In conclusione: le principali dittature del XXI secolo sono emerse in modo strisciante. E si rivolgono all’estensione del proprio potere geopolitico con finalità non molto diverse da quanto sempre avvenuto nella storia. E tuttavia con modalità diverse e mantenendo una certa capacità di dialogo a livello internazionale.
Anche perché si tratta di cercare di sostituire l’impero statunitense: un impero le cui caratteristiche sono piuttosto diverse da quella dei grandi imperi precedenti, poiché si fonda in primis sul controllo della moneta, sul controllo delle rotte commerciali e poi anche su dialogo impostato sull’accettazione della democrazia come forma di governo imperfetto ma migliore possibile.
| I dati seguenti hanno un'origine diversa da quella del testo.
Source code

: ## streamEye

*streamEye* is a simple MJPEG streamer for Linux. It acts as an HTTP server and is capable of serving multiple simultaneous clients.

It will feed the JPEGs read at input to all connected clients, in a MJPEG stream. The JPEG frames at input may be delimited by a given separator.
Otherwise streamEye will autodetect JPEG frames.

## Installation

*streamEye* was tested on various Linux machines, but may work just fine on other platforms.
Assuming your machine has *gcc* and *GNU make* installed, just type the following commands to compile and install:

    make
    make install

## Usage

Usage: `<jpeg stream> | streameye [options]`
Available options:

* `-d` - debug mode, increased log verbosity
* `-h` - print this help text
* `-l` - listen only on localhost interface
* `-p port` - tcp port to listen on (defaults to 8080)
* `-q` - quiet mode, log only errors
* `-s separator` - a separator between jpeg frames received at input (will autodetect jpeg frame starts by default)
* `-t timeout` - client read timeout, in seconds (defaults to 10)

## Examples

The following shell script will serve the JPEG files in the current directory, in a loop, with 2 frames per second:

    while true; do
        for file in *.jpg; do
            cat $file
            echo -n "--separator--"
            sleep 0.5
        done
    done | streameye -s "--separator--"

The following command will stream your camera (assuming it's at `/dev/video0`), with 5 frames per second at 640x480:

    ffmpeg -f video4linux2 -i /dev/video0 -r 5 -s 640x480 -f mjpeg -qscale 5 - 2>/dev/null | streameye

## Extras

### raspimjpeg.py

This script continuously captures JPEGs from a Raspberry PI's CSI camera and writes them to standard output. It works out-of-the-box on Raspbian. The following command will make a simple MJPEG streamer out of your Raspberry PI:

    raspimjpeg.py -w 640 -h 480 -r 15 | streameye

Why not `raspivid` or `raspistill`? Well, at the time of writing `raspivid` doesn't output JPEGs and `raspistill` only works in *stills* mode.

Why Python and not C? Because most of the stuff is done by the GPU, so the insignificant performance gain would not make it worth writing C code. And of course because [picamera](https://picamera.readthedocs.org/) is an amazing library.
Non tanto sul controllo diretto di territori, per i quali peraltro esercita anche una certa capacità di controllo militare con una proiezione globale e puntuale, che però si traduce più o meno sempre in fallimenti clamorosi che non fanno che aumentare il numero di paesi ostili.
I dittatori del XXI secolo non sono stati forgiati nel crogiolo della guerra, come lo furono Mussolini, Stalin e Hitler, sono stati forgiati nella prospettiva di voler sostituire un impero statunitense in decadenza, proprio per aver appreso a usare alcuni degli strumenti da questo imposti al mondo come efficaci vie di esercizio del potere: il controllo della moneta e del sistema di scambi; l’esercizio della democrazia come forma di potere interno alle nazioni e di intesa tra le nazioni (l’ONU); non ultimo, la formazione culturale personale come via di ascesa sociale (Xi è un ingegnere, Putin un giuista, entrambi in vario modo educati nella cultura occidentale) e come strumento necessario per lo sviluppo economico del proprio paese (sia la Russia sia la Cina sono impegnate a competere per ottenere performance economiche migliori di quelle occidentali).
Insomma, i tempi sono cambiati e di molto e così i dittatori: quelli di oggi hanno qualcosa che li unisce a quelli del passato. Ma sono aggiornati, sono diversi quanto diversa è la temperie dominante del XXI secolo, rispetto a quella che definiva i modi di relazioni tra persone e tra popoli nella prima metà dal ‘900.
Si può auspicare gli che esiti delle dittature attuali non ricalchino le vie percorse da quelle del XX secolo.